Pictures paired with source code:
------------

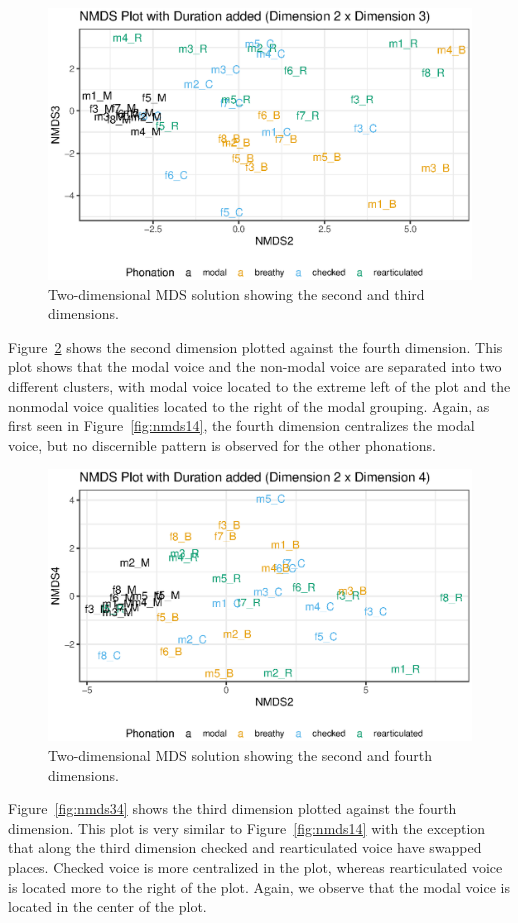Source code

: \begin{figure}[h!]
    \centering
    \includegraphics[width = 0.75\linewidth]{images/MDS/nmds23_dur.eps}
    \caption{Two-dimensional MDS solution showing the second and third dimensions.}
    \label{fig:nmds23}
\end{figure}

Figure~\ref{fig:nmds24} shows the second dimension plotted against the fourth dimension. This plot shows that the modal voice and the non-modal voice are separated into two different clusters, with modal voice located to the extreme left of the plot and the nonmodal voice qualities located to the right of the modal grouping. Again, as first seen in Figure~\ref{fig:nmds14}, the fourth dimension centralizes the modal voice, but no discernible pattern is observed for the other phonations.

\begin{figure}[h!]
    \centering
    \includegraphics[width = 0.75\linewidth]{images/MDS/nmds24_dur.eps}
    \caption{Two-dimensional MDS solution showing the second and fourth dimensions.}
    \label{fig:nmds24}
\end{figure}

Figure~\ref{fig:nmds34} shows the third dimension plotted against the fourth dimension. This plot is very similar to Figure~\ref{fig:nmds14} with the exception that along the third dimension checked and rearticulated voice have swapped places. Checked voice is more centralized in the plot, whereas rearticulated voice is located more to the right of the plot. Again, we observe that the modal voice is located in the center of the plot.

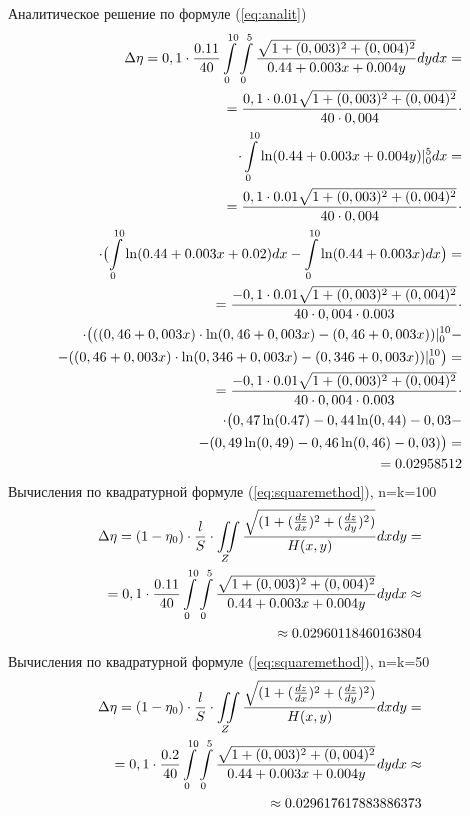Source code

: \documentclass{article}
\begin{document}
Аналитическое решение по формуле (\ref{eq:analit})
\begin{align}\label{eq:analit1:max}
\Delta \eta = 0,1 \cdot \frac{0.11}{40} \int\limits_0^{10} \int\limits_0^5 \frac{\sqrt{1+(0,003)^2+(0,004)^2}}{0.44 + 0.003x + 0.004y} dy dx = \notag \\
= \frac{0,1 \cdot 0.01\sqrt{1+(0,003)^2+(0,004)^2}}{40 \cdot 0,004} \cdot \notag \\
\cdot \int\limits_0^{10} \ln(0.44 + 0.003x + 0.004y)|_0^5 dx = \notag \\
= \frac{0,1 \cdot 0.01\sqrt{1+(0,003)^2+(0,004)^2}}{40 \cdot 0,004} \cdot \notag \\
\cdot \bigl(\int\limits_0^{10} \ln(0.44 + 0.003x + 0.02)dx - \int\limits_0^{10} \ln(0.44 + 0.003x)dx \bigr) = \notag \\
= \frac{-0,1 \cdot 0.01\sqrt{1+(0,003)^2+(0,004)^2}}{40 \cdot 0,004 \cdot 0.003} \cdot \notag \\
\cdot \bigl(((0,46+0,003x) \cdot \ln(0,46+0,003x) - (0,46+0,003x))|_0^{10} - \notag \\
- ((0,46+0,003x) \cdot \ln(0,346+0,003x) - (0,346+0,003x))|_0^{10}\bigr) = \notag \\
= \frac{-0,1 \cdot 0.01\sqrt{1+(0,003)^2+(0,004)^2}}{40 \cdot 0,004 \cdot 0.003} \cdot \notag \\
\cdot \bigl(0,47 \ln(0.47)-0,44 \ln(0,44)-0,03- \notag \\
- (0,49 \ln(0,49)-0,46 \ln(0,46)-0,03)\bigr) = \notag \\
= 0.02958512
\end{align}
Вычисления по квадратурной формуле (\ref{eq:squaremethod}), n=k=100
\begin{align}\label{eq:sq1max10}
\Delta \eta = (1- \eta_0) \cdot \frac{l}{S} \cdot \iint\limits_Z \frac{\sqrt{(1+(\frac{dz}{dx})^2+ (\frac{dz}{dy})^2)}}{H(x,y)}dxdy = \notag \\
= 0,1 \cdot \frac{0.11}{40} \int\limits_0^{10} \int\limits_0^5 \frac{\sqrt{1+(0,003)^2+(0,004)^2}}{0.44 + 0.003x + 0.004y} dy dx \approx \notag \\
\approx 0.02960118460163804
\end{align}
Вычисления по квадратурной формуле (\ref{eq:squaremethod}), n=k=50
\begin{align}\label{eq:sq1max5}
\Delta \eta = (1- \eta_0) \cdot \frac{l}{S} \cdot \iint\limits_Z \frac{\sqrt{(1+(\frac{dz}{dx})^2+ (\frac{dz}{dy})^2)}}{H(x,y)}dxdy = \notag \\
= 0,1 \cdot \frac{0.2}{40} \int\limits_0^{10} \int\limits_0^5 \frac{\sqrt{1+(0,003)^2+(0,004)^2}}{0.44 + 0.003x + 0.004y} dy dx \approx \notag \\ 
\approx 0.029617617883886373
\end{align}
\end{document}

------------

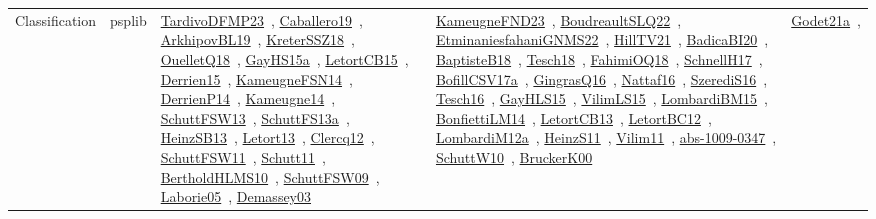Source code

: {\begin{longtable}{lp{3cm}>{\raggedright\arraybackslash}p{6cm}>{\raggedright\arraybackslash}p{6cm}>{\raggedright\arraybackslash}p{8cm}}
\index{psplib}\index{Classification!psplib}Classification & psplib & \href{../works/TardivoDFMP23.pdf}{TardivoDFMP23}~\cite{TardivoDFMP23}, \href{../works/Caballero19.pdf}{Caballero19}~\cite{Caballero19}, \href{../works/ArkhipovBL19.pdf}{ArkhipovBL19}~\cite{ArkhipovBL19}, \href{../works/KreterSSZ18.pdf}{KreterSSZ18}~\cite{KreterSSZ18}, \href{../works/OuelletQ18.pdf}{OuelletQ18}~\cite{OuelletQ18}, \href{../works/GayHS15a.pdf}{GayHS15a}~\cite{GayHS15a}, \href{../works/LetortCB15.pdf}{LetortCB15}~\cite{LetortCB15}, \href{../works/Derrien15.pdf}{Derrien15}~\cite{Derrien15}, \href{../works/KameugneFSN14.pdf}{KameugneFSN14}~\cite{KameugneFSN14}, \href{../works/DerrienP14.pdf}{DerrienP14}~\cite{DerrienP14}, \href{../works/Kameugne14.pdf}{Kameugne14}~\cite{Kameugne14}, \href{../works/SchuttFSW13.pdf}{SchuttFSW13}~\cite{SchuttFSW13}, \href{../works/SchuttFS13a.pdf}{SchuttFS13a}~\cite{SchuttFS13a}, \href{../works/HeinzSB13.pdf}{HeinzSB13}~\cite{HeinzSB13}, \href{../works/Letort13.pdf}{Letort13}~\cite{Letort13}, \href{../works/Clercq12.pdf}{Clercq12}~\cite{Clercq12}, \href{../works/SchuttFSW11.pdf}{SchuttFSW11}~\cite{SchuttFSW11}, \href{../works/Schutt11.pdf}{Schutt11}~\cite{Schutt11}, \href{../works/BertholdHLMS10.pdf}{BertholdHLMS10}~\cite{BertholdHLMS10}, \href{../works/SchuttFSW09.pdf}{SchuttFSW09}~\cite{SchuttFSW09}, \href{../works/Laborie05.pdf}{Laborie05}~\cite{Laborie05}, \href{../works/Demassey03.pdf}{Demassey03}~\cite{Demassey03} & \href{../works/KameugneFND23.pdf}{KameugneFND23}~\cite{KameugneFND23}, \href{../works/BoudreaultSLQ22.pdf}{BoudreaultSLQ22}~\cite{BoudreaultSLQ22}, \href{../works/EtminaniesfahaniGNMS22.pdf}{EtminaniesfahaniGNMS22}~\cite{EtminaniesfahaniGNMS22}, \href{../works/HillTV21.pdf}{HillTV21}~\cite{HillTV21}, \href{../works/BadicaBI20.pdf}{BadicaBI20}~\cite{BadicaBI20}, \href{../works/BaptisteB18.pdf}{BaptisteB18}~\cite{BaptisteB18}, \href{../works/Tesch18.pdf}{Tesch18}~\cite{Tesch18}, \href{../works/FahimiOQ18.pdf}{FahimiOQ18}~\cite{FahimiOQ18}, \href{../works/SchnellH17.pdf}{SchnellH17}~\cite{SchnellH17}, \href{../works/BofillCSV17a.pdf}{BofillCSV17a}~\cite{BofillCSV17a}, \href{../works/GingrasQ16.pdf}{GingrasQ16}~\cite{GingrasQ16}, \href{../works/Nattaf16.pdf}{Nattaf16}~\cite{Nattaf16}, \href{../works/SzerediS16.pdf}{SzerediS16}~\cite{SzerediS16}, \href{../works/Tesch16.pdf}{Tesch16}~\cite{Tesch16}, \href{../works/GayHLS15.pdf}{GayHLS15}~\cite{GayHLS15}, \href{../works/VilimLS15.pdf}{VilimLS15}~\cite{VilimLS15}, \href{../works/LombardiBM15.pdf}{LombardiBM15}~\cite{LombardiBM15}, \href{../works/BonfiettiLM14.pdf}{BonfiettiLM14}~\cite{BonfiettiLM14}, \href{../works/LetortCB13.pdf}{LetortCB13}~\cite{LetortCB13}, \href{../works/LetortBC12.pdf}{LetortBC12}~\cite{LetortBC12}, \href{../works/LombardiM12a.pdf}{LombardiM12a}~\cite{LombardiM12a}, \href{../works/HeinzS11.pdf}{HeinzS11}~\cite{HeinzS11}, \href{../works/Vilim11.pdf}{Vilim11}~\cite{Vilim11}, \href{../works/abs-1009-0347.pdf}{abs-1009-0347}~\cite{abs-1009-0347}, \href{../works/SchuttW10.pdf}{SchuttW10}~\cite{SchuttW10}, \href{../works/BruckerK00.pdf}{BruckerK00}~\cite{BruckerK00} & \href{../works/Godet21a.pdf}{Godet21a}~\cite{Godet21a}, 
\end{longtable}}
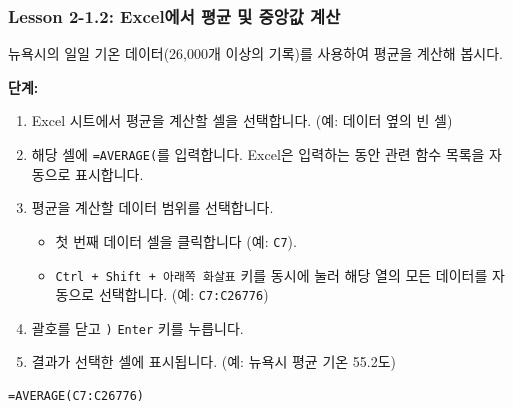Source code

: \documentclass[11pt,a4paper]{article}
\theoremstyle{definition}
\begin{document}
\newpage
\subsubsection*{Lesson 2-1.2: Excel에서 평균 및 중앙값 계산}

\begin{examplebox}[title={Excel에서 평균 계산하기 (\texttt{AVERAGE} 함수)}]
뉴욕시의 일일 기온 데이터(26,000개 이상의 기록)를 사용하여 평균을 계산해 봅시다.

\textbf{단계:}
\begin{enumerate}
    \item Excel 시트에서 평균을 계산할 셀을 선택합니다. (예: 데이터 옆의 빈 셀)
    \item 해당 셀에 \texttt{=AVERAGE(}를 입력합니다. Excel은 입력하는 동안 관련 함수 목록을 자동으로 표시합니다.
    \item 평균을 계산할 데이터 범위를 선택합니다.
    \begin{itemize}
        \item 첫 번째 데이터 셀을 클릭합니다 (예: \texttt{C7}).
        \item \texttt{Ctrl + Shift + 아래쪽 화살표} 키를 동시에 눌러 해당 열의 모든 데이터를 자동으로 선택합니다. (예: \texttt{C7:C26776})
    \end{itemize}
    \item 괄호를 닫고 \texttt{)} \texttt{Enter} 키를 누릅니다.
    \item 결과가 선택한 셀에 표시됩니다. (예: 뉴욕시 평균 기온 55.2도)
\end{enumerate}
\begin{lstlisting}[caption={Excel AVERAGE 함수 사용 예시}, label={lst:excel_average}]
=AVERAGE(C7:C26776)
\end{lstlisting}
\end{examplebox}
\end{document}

------------

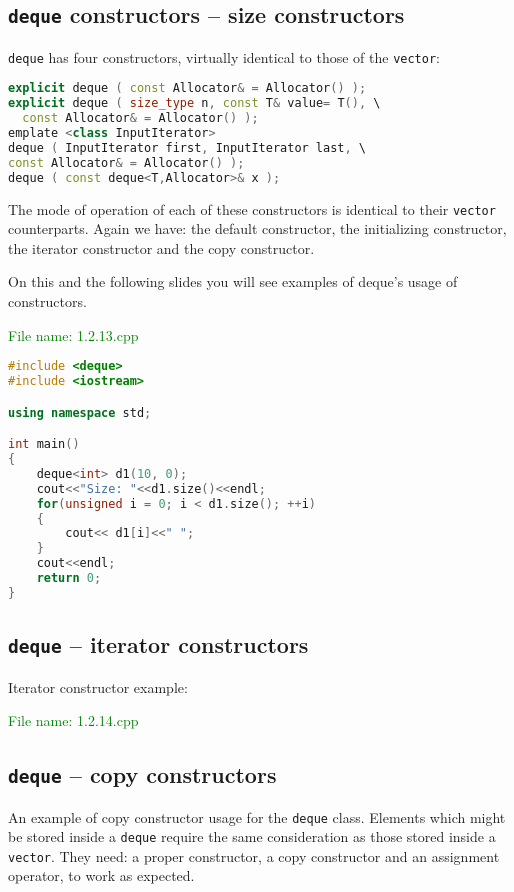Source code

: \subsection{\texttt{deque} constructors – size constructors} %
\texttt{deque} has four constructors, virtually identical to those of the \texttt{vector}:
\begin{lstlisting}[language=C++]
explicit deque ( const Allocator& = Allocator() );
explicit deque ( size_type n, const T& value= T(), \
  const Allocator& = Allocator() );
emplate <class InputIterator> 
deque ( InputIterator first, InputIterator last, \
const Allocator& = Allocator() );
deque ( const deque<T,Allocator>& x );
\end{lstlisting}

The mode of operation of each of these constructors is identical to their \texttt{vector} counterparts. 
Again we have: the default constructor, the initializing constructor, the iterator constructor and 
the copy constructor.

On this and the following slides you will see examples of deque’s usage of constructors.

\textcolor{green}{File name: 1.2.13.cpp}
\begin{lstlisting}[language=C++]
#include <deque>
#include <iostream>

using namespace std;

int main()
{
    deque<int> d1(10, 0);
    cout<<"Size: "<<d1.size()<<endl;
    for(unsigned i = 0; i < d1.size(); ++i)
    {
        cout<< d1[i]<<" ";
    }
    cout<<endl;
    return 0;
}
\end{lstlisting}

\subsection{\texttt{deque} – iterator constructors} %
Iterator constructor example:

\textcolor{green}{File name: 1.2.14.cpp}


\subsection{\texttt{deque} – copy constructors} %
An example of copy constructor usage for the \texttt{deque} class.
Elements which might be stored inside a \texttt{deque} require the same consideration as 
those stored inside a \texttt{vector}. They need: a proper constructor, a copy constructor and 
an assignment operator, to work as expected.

------------

| DIRECTIONS FOR THIS TASK |
Show all lines above holding "voice".

| WRITTEN SOLUTION |
Figure~\ref{fig:nmds24} shows the second dimension plotted against the fourth dimension. This plot shows that the modal voice and the non-modal voice are separated into two different clusters, with modal voice located to the extreme left of the plot and the nonmodal voice qualities located to the right of the modal grouping. Again, as first seen in Figure~\ref{fig:nmds14}, the fourth dimension centralizes the modal voice, but no discernible pattern is observed for the other phonations.
Figure~\ref{fig:nmds34} shows the third dimension plotted against the fourth dimension. This plot is very similar to Figure~\ref{fig:nmds14} with the exception that along the third dimension checked and rearticulated voice have swapped places. Checked voice is more centralized in the plot, whereas rearticulated voice is located more to the right of the plot. Again, we observe that the modal voice is located in the center of the plot.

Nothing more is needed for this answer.